Heard grew up in Ashland and played for Jerry Hauck's 1985 SOC championship team. He played a year at Southern Oregon and then coached an Ashland freshman team to a 19-0 record the next season. He returned to Southern Oregon and then spent two seasons coaching an Ashland junior varsity squad before becoming a health and physical education teacher at Scenic Middle School.

I was in on the interview when Dave was hired to teach health at Scenic, Molloy says. I was very impressed with him then. I could really tell that he was under control, disciplined and organized.

After I had coached 10 or 11 years, I thought they needed fresh energy to get to the tournament and that takes an awful lot of time.

Heard took in nearly every home game during Molloy's last year and decided to pursue the opening.

I felt comfortable about what I wanted to do to be successful with the girls, Heard says. There were things I wanted to do with the girls that I couldn't have pulled off with boys.

Molloy's last club was senior-dominated, and Heard's first team had one senior and two juniors.

It was a natural transition time, Heard says. I didn't have to cut anyone. But I came in at a time when there was a great group of girls coming up.

Heard's first team was dominated by sophomores and looked to freshman Caryn Ross for much of its offense. The youthful club took its lumps, going 5-17 and finishing eighth in the conference. Heard's second team was 19-5 -- 14-2 in the SOC -- and won the school's first outright conference crown.

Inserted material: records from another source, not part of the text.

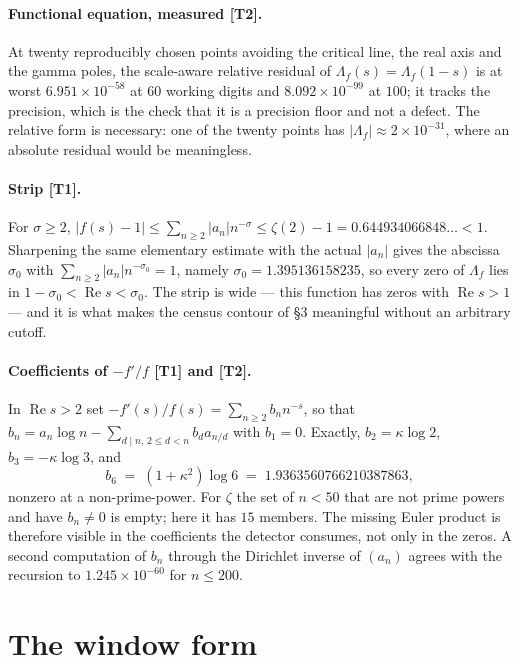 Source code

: \documentclass[11pt,a4paper]{article}
\theoremstyle{definition}
\theoremstyle{remark}
\newcommand{\tier}[1]{{\small\textsf{[#1]}}}
\begin{document}
\paragraph{Functional equation, measured \tier{T2}.} At twenty reproducibly chosen points
avoiding the critical line, the real axis and the gamma poles, the scale-aware relative
residual of $\Lambda_f(s) = \Lambda_f(1-s)$ is at worst $6.951\times10^{-58}$ at $60$
working digits and $8.092\times10^{-99}$ at $100$; it tracks the precision, which is the
check that it is a precision floor and not a defect. The relative form is necessary: one
of the twenty points has $|\Lambda_f| \approx 2\times10^{-31}$, where an absolute
residual would be meaningless.

\paragraph{Strip \tier{T1}.} For $\sigma \ge 2$,
$|f(s)-1| \le \sum_{n\ge2}|a_n|n^{-\sigma} \le \zeta(2)-1 = 0.644934066848\ldots < 1$.
Sharpening the same elementary estimate with the actual $|a_n|$ gives the abscissa
$\sigma_0$ with $\sum_{n\ge2}|a_n|n^{-\sigma_0} = 1$, namely
$\sigma_0 = 1.395136158235$, so every zero of $\Lambda_f$ lies in
$1-\sigma_0 < \operatorname{Re}s < \sigma_0$. The strip is wide --- this function has
zeros with $\operatorname{Re}s>1$ --- and it is what makes the census contour of \S3
meaningful without an arbitrary cutoff.

\paragraph{Coefficients of $-f'/f$ \tier{T1} and \tier{T2}.} In $\operatorname{Re}s>2$ set
$-f'(s)/f(s) = \sum_{n\ge2}b_nn^{-s}$, so that
$b_n = a_n\log n - \sum_{d\mid n,\,2\le d<n}b_d a_{n/d}$ with $b_1=0$. Exactly,
$b_2 = \kappa\log2$, $b_3 = -\kappa\log3$, and
\[
b_6 \;=\; (1+\kappa^2)\log 6 \;=\; 1.9363560766210387863,
\]
nonzero at a non-prime-power. For $\zeta$ the set of $n<50$ that are not prime powers and
have $b_n\ne0$ is empty; here it has $15$ members. The missing Euler product is therefore
visible in the coefficients the detector consumes, not only in the zeros. A second
computation of $b_n$ through the Dirichlet inverse of $(a_n)$ agrees with the recursion to
$1.245\times10^{-60}$ for $n\le200$.

\section{The window form}\label{sec:form}
\end{document}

Crater improved to 22-5 last year with the arrival of twins Chassie and Cherrith Wiersma, and played four games in the tourney. The team was 24-3 this season, winning its third straight SOC title.

Each game, Heard has a defensive plan different from the night before.

I feel my strength is recognizing other people's strengths and stopping them, Heard says. I think it's harder to be an offensive coach than a defensive coach. You can put the people in the right place on offense, but it depends on their shooting. With defense, you can put people in the right place to prevent the other team from scoring.

After turning over the reins, Molloy kept out of sight, until this weekend.

This group of seniors (Ross, Teri Schneider and Jennifer Dunlap) was pretty much the last I worked with between their eighth-grade and ninth-grade years, Molloy says. It was better than trying to answer `Why aren't you coaching us?'

Watching the Comets this weekend, he had no regrets. His kids were in good hands.